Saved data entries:
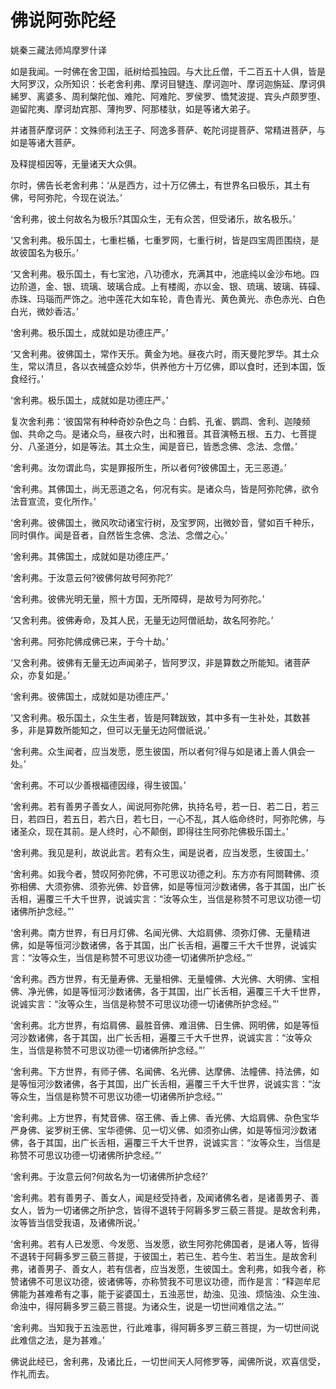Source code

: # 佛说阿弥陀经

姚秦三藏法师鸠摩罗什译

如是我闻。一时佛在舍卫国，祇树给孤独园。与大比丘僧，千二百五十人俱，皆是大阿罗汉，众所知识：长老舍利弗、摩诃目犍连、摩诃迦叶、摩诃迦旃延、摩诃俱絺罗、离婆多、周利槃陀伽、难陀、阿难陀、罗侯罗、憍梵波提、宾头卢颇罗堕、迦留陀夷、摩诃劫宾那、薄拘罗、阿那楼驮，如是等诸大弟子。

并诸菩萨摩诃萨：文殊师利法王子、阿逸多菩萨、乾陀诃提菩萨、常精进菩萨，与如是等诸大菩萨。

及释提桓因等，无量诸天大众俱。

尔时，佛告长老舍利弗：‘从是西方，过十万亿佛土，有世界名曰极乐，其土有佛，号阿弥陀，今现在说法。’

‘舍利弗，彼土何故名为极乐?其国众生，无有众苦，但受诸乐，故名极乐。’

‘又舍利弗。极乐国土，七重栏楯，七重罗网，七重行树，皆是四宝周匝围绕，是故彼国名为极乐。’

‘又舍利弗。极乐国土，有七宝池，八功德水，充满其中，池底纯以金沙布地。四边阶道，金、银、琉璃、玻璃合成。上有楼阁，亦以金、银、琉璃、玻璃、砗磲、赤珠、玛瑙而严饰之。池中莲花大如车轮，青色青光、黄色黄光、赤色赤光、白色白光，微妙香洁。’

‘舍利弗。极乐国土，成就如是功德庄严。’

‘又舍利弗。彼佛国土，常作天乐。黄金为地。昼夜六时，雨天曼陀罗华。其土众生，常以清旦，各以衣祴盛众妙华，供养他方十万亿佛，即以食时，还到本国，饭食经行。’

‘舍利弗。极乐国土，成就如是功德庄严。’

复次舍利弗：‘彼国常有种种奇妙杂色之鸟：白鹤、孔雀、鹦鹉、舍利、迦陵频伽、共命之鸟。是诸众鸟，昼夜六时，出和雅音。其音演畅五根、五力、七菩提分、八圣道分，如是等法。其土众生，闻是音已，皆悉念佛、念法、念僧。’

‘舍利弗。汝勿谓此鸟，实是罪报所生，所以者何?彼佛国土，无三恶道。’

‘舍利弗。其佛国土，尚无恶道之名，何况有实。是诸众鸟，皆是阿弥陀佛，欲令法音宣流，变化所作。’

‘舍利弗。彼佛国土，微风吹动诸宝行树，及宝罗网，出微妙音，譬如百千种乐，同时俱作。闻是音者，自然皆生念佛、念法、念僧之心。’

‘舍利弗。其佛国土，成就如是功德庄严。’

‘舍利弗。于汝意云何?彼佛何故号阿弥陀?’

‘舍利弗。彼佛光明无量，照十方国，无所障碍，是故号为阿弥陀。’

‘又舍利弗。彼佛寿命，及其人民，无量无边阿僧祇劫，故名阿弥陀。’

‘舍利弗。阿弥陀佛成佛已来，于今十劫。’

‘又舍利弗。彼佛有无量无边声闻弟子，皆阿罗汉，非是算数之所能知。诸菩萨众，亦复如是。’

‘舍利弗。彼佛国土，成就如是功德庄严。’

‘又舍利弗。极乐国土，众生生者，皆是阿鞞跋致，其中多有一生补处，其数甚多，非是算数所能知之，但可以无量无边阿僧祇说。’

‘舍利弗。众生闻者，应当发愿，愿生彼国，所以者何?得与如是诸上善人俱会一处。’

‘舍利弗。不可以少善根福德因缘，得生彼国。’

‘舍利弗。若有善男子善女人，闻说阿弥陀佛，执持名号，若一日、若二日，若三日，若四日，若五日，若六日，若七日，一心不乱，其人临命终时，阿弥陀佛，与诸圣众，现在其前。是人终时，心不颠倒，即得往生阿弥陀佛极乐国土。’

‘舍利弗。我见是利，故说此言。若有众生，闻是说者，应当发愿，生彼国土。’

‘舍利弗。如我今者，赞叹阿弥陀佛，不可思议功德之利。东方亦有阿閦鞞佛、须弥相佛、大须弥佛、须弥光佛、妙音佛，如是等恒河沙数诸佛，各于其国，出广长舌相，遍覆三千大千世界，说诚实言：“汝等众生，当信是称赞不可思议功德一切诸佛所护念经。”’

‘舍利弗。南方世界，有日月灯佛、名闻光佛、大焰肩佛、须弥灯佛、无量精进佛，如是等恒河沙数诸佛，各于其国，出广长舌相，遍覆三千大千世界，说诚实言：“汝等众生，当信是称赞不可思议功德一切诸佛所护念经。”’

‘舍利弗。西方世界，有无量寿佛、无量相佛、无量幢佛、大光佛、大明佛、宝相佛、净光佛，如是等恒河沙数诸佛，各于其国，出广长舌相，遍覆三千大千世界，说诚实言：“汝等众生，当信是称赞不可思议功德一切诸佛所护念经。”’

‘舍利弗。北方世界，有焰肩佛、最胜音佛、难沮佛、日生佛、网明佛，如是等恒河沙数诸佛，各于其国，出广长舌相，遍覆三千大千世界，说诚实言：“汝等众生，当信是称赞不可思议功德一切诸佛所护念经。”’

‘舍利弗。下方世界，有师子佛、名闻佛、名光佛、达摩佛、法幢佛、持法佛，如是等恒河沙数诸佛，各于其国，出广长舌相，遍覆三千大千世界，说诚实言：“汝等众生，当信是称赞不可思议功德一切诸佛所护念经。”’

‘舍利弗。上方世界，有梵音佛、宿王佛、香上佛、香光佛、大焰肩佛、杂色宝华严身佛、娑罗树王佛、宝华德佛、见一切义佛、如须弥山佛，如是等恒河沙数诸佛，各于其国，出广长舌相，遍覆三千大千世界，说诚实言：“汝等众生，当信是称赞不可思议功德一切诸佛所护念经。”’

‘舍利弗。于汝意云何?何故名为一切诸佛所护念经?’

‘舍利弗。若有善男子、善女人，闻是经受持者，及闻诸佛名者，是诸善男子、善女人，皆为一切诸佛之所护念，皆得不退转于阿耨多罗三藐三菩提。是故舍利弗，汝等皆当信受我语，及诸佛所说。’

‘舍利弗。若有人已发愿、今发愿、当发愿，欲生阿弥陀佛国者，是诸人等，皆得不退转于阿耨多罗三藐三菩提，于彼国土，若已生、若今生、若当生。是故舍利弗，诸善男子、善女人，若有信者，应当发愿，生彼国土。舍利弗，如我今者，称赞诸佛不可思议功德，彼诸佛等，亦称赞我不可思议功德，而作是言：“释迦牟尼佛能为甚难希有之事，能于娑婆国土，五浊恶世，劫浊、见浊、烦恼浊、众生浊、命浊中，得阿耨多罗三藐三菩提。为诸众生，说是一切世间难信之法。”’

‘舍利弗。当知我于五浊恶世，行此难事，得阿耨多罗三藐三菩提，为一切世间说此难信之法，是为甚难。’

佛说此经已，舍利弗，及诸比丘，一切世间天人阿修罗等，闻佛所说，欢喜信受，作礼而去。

▸ **Directions**: Exact copy, no pictures: return the entries word for word.

▸ **Finished task**:
Source code

: # 佛说阿弥陀经

姚秦三藏法师鸠摩罗什译

如是我闻。一时佛在舍卫国，祇树给孤独园。与大比丘僧，千二百五十人俱，皆是大阿罗汉，众所知识：长老舍利弗、摩诃目犍连、摩诃迦叶、摩诃迦旃延、摩诃俱絺罗、离婆多、周利槃陀伽、难陀、阿难陀、罗侯罗、憍梵波提、宾头卢颇罗堕、迦留陀夷、摩诃劫宾那、薄拘罗、阿那楼驮，如是等诸大弟子。

并诸菩萨摩诃萨：文殊师利法王子、阿逸多菩萨、乾陀诃提菩萨、常精进菩萨，与如是等诸大菩萨。

及释提桓因等，无量诸天大众俱。

尔时，佛告长老舍利弗：‘从是西方，过十万亿佛土，有世界名曰极乐，其土有佛，号阿弥陀，今现在说法。’

‘舍利弗，彼土何故名为极乐?其国众生，无有众苦，但受诸乐，故名极乐。’

‘又舍利弗。极乐国土，七重栏楯，七重罗网，七重行树，皆是四宝周匝围绕，是故彼国名为极乐。’

‘又舍利弗。极乐国土，有七宝池，八功德水，充满其中，池底纯以金沙布地。四边阶道，金、银、琉璃、玻璃合成。上有楼阁，亦以金、银、琉璃、玻璃、砗磲、赤珠、玛瑙而严饰之。池中莲花大如车轮，青色青光、黄色黄光、赤色赤光、白色白光，微妙香洁。’

‘舍利弗。极乐国土，成就如是功德庄严。’

‘又舍利弗。彼佛国土，常作天乐。黄金为地。昼夜六时，雨天曼陀罗华。其土众生，常以清旦，各以衣祴盛众妙华，供养他方十万亿佛，即以食时，还到本国，饭食经行。’

‘舍利弗。极乐国土，成就如是功德庄严。’

复次舍利弗：‘彼国常有种种奇妙杂色之鸟：白鹤、孔雀、鹦鹉、舍利、迦陵频伽、共命之鸟。是诸众鸟，昼夜六时，出和雅音。其音演畅五根、五力、七菩提分、八圣道分，如是等法。其土众生，闻是音已，皆悉念佛、念法、念僧。’

‘舍利弗。汝勿谓此鸟，实是罪报所生，所以者何?彼佛国土，无三恶道。’

‘舍利弗。其佛国土，尚无恶道之名，何况有实。是诸众鸟，皆是阿弥陀佛，欲令法音宣流，变化所作。’

‘舍利弗。彼佛国土，微风吹动诸宝行树，及宝罗网，出微妙音，譬如百千种乐，同时俱作。闻是音者，自然皆生念佛、念法、念僧之心。’

‘舍利弗。其佛国土，成就如是功德庄严。’

‘舍利弗。于汝意云何?彼佛何故号阿弥陀?’

‘舍利弗。彼佛光明无量，照十方国，无所障碍，是故号为阿弥陀。’

‘又舍利弗。彼佛寿命，及其人民，无量无边阿僧祇劫，故名阿弥陀。’

‘舍利弗。阿弥陀佛成佛已来，于今十劫。’

‘又舍利弗。彼佛有无量无边声闻弟子，皆阿罗汉，非是算数之所能知。诸菩萨众，亦复如是。’

‘舍利弗。彼佛国土，成就如是功德庄严。’

‘又舍利弗。极乐国土，众生生者，皆是阿鞞跋致，其中多有一生补处，其数甚多，非是算数所能知之，但可以无量无边阿僧祇说。’

‘舍利弗。众生闻者，应当发愿，愿生彼国，所以者何?得与如是诸上善人俱会一处。’

‘舍利弗。不可以少善根福德因缘，得生彼国。’

‘舍利弗。若有善男子善女人，闻说阿弥陀佛，执持名号，若一日、若二日，若三日，若四日，若五日，若六日，若七日，一心不乱，其人临命终时，阿弥陀佛，与诸圣众，现在其前。是人终时，心不颠倒，即得往生阿弥陀佛极乐国土。’

‘舍利弗。我见是利，故说此言。若有众生，闻是说者，应当发愿，生彼国土。’

‘舍利弗。如我今者，赞叹阿弥陀佛，不可思议功德之利。东方亦有阿閦鞞佛、须弥相佛、大须弥佛、须弥光佛、妙音佛，如是等恒河沙数诸佛，各于其国，出广长舌相，遍覆三千大千世界，说诚实言：“汝等众生，当信是称赞不可思议功德一切诸佛所护念经。”’

‘舍利弗。南方世界，有日月灯佛、名闻光佛、大焰肩佛、须弥灯佛、无量精进佛，如是等恒河沙数诸佛，各于其国，出广长舌相，遍覆三千大千世界，说诚实言：“汝等众生，当信是称赞不可思议功德一切诸佛所护念经。”’

‘舍利弗。西方世界，有无量寿佛、无量相佛、无量幢佛、大光佛、大明佛、宝相佛、净光佛，如是等恒河沙数诸佛，各于其国，出广长舌相，遍覆三千大千世界，说诚实言：“汝等众生，当信是称赞不可思议功德一切诸佛所护念经。”’

‘舍利弗。北方世界，有焰肩佛、最胜音佛、难沮佛、日生佛、网明佛，如是等恒河沙数诸佛，各于其国，出广长舌相，遍覆三千大千世界，说诚实言：“汝等众生，当信是称赞不可思议功德一切诸佛所护念经。”’

‘舍利弗。下方世界，有师子佛、名闻佛、名光佛、达摩佛、法幢佛、持法佛，如是等恒河沙数诸佛，各于其国，出广长舌相，遍覆三千大千世界，说诚实言：“汝等众生，当信是称赞不可思议功德一切诸佛所护念经。”’

‘舍利弗。上方世界，有梵音佛、宿王佛、香上佛、香光佛、大焰肩佛、杂色宝华严身佛、娑罗树王佛、宝华德佛、见一切义佛、如须弥山佛，如是等恒河沙数诸佛，各于其国，出广长舌相，遍覆三千大千世界，说诚实言：“汝等众生，当信是称赞不可思议功德一切诸佛所护念经。”’

‘舍利弗。于汝意云何?何故名为一切诸佛所护念经?’

‘舍利弗。若有善男子、善女人，闻是经受持者，及闻诸佛名者，是诸善男子、善女人，皆为一切诸佛之所护念，皆得不退转于阿耨多罗三藐三菩提。是故舍利弗，汝等皆当信受我语，及诸佛所说。’

‘舍利弗。若有人已发愿、今发愿、当发愿，欲生阿弥陀佛国者，是诸人等，皆得不退转于阿耨多罗三藐三菩提，于彼国土，若已生、若今生、若当生。是故舍利弗，诸善男子、善女人，若有信者，应当发愿，生彼国土。舍利弗，如我今者，称赞诸佛不可思议功德，彼诸佛等，亦称赞我不可思议功德，而作是言：“释迦牟尼佛能为甚难希有之事，能于娑婆国土，五浊恶世，劫浊、见浊、烦恼浊、众生浊、命浊中，得阿耨多罗三藐三菩提。为诸众生，说是一切世间难信之法。”’

‘舍利弗。当知我于五浊恶世，行此难事，得阿耨多罗三藐三菩提，为一切世间说此难信之法，是为甚难。’

佛说此经已，舍利弗，及诸比丘，一切世间天人阿修罗等，闻佛所说，欢喜信受，作礼而去。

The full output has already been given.